Politics in America has always been a ridiculous endeavor. In 1920, rivals tried to besmirch future president Warren G. Harding by claiming he had African-American ancestry. In 2000, George W. Bush was able to win South Carolina by spreading the rumor that John McCain had a black baby out of wedlock (I suppose Karl Rove decided not to mess with the classics). Despite the ludicrous and at times repulsive nature of politics, The Campaign puts this nature on steroids. The film mandates that we suspend our disbelief to reach the understanding that in this world, no scandal can kill a campaign. It’s a necessary concession to the comedy, and it’s also a bit ahead of its time. Eventually, the electorate will have to stop being squeamish about minor indiscretions because the politicians of tomorrow are all on Facebook.
When you set aside the notion that a candidate couldn’t get away with tricks like manipulating his rival’s family, it allows the audience to just have fun with the strange and crude behavior of its lead characters. The Campaign is at its best when it gives the characters free reign to riff off each other and play a joke to perfection. It’s can get a bit awkward at times when the movie wants to find a heart when its characters can be so unrelentingly heartless. Politics is shameless, which is why it can be so funny. Marty finds his conscience in a way that’s organic to the story, but the script never quite manages to convince us of Cam’s moments of vulnerability.
It’s this kind of unbalance that throws The Campaign off its oddball certainty. There’s not a second of hesitation in how funny it is that Cam could punch a baby and still be in the race, but then the movie wants to pull back and make a sharp critique of campaign finance reform. There are no direct parodies in the film except for the Motch Brothers standing in for the Koch Brothers. For those unfamiliar with the Kochs, they’re rabid industrialists who have taken full advantage of the Citizens United ruling to fund the bejeezus out of the Republican candidates. The Motches’ plan is to turn Cam and Marty’s district into a sweatshop with Chinese laborers (“Insourcing!” one of the brothers proudly calls it), and it’s a stab at satire the film doesn’t attempt to make anywhere else.
This attempt slightly diminishes the rest of the film because we’re left to wonder what The Campaign could be with a little fine tuning.

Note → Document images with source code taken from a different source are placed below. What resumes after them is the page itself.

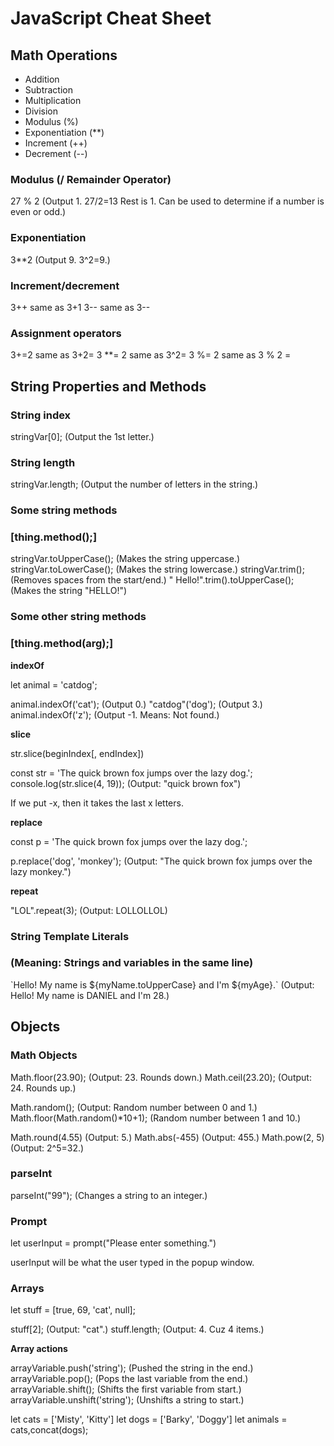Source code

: # JavaScript Cheat Sheet

## Math Operations

- Addition
- Subtraction
- Multiplication
- Division
- Modulus (%)
- Exponentiation (**)
- Increment (++)
- Decrement (--)

### Modulus (/ Remainder Operator)

27 % 2 (Output 1. 27/2=13 Rest is 1. Can be used to determine if a number is even or odd.)

### Exponentiation

3**2 (Output 9. 3^2=9.)

### Increment/decrement

3++ same as 3+1
3-- same as 3--

### Assignment operators

3+=2 same as 3+2=
3 **= 2 same as 3^2=
3 %= 2 same as 3 % 2 =

## String Properties and Methods

### String index

stringVar[0]; (Output the 1st letter.)

### String length

stringVar.length; (Output the number of letters in the string.)

### Some string methods
### [thing.method();]

stringVar.toUpperCase(); (Makes the string uppercase.)
stringVar.toLowerCase(); (Makes the string lowercase.)
stringVar.trim(); (Removes spaces from the start/end.)
"   Hello!".trim().toUpperCase(); (Makes the string "HELLO!")

### Some other string methods
### [thing.method(arg);]

**indexOf**

let animal = 'catdog';

animal.indexOf('cat'); (Output 0.)
"catdog"('dog'); (Output 3.)
animal.indexOf('z'); (Output -1. Means: Not found.)

**slice**

str.slice(beginIndex[, endIndex])

const str = 'The quick brown fox jumps over the lazy dog.';
console.log(str.slice(4, 19)); (Output: "quick brown fox")

If we put -x, then it takes the last x letters.

**replace**

const p = 'The quick brown fox jumps over the lazy dog.';

p.replace('dog', 'monkey');
(Output: "The quick brown fox jumps over the lazy monkey.")

**repeat**

"LOL".repeat(3); (Output: LOLLOLLOL)

### String Template Literals
### (Meaning: Strings and variables in the same line)

\`Hello! My name is ${myName.toUpperCase} and I'm ${myAge}.`
(Output: Hello! My name is DANIEL and I'm 28.)

## Objects

### Math Objects

Math.floor(23.90); (Output: 23. Rounds down.)
Math.ceil(23.20); (Output: 24. Rounds up.)

Math.random(); (Output: Random number between 0 and 1.)
Math.floor(Math.random()*10+1); (Random number between 1 and 10.)

Math.round(4.55) (Output: 5.)
Math.abs(-455) (Output: 455.)
Math.pow(2, 5) (Output: 2^5=32.)

### parseInt

parseInt("99"); (Changes a string to an integer.)

### Prompt

let userInput = prompt("Please enter something.")

userInput will be what the user typed in the popup window.

### Arrays

let stuff = [true, 69, 'cat', null];

stuff[2]; (Output: "cat".)
stuff.length; (Output: 4. Cuz 4 items.)

**Array actions**

arrayVariable.push('string'); (Pushed the string in the end.)
arrayVariable.pop(); (Pops the last variable from the end.)
arrayVariable.shift(); (Shifts the first variable from start.)
arrayVariable.unshift('string'); (Unshifts a string to start.)

let cats = ['Misty', 'Kitty']
let dogs = ['Barky', 'Doggy']
let animals = cats,concat(dogs);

Sharp political comedies are in short supply (The Daily Show and The Colbert Report fit the bill on a nightly basis, but in terms of feature films, the last great satire was In the Loop), and Ferrell and Galifianakis are talented enough to do more than simply go broad. The Campaign shouldn’t be criticized for something it’s not trying to be, except it occasionally wants to be that thing. It’s as if Jimmy McMillan (“The Rent Is Too Damn High” guy) wanted credit for making a comment on nuclear disarmament. You’re too preposterous to be taken seriously, so your other point is diminished and ignored despite its validity.
By making a serious point in a goofy comedy, we see the easiness of The Campaign and are left to wonder why we’re watching politics as opposed to any other world where Ferrell and Galifianakis could play rivals. But it’s hard to be angry at a movie that wants to make its audience laugh and then does so exceedingly well. Ferrell and Galifianakis are singular comic talents and we’re lucky to have them sharing the screen. Candidates rarely deliver on their promises, but the pairing of these two comic talents squaring off in an absurd situation is worthy of our vote.